Racism in our immigration system impacts children. The American Academy of Pediatrics has clearly outlined the impact racism has on child and adolescent health and development. On top of other systematic barriers and inequalities they experience in the United States, Black children of immigrants also face higher risks of family separation and emotional trauma. In particular, children separated from family experience high levels of stress for long periods, which can wear and tear on their physical, mental, and emotional health. Families who lose a family member due to detention or deportation can also experience economic hardship, including housing instability and lack of healthy nutrition. Black children of immigrants should have what we know all children need—stable family settings and access to resources that support their healthy development, future success, and engagement with their family, peers, and community.

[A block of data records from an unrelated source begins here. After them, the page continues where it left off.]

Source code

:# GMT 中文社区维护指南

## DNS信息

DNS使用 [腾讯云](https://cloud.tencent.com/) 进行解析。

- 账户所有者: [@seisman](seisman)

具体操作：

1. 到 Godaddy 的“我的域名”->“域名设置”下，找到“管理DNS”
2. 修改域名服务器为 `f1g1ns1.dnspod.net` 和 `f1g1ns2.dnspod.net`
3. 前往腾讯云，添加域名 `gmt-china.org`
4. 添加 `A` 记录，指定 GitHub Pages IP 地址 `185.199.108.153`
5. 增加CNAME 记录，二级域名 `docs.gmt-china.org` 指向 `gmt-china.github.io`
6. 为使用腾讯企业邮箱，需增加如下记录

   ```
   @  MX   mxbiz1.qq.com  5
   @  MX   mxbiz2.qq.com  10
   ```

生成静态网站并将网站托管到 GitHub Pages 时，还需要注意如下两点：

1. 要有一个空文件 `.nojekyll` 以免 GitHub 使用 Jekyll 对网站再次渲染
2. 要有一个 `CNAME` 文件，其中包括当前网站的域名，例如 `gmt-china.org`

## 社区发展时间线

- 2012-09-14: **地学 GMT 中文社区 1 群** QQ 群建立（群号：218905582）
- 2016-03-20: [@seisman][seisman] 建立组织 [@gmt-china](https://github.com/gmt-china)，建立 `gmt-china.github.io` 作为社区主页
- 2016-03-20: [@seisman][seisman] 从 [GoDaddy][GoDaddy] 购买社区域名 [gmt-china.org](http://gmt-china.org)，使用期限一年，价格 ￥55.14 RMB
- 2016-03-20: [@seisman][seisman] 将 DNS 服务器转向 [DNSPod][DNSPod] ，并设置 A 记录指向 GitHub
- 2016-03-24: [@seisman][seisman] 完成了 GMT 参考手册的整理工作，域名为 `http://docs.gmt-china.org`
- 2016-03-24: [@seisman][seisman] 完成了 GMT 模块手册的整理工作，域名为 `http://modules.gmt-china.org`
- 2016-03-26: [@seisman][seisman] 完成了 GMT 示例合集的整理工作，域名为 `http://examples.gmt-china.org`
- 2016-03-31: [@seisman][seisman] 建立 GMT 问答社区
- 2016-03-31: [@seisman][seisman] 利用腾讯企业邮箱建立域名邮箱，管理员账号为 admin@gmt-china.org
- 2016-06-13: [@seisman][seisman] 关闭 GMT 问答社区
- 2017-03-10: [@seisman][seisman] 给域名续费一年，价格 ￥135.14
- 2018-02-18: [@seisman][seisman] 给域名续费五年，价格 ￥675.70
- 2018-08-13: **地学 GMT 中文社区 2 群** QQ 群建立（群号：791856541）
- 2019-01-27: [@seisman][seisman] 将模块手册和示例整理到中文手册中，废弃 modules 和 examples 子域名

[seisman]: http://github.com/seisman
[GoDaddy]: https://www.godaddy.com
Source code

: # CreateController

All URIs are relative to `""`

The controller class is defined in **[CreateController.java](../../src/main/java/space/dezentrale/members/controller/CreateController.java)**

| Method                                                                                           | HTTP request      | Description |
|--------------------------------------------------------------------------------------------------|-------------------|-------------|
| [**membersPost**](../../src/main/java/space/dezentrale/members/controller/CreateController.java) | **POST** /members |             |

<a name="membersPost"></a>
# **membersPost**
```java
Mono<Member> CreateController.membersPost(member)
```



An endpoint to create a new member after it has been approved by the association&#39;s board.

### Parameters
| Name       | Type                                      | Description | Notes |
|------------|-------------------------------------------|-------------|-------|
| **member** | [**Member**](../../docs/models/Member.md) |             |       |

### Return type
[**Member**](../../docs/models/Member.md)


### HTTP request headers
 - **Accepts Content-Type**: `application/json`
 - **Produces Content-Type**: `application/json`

Black-led organizations have led calls to the administration and members of Congress to stop deportations. Their leadership resulted in a victory when flights to Haiti were briefly halted. However, Black immigrant communities should not need to seek out intel on every flight and engage in ongoing advocacy for the administration to stop inflicting pain on their communities. Swift executive action could put in place systemic changes that promote the health and well-being of Black children of immigrants by preserving their families and connecting them to resources in their communities here in the United States.

The Biden administration has failed to use a racial equity lens in executive orders to reform the immigration system. It has also failed to consider immigration status in the executive order on race equity. As Dr. Ibram X. Kendi argues, policies are either racist or anti-racist, and it is racist to continue to ignore the needs of Black immigrants and their families. Immigration is a children’s issue, a Black issue, a Black children’s issue. A fair and just immigration system is one that is in the best interests of children and where Black immigrant children and their families are seen, heard, and centered in defining the future of the American immigration system.

This Black History Month and moving forward, the Biden Administration should:

  • Immediately designate Cameroon and Mauritania for Deferred Enforced Departure and Temporary Protected Status, and redesignate Haiti for Temporary Protected Status.
  • Immediately halt deportations and expulsions under the Title 42 order to Black-majority countries, and resume the processing of asylum seekers at the border as recommended by public health professionals.
  • Provide a right to return to the United States for those wrongfully returned under the Title 42 order and those who fall outside the administration’s interim enforcement priorities.
  • End family detention and ensure all recently arrived children and families have a fair opportunity to seek humanitarian protection while connected with services in the community.
  • Address anti-Black racism throughout the immigration system, including policies and decisions related to detention, deportation, adjudication of humanitarian protection, and the visa system, in partnership with Black-led immigrant organizations.

Ultimately, Congress has a role in putting forth permanent solutions to make our immigration system fair and just for everyone, regardless of the color of their skin. Congress should pass laws that provide a pathway to citizenship for undocumented immigrants, reform family, and diversity visas, and strengthen our asylum and refugee systems in ways that are racially equitable.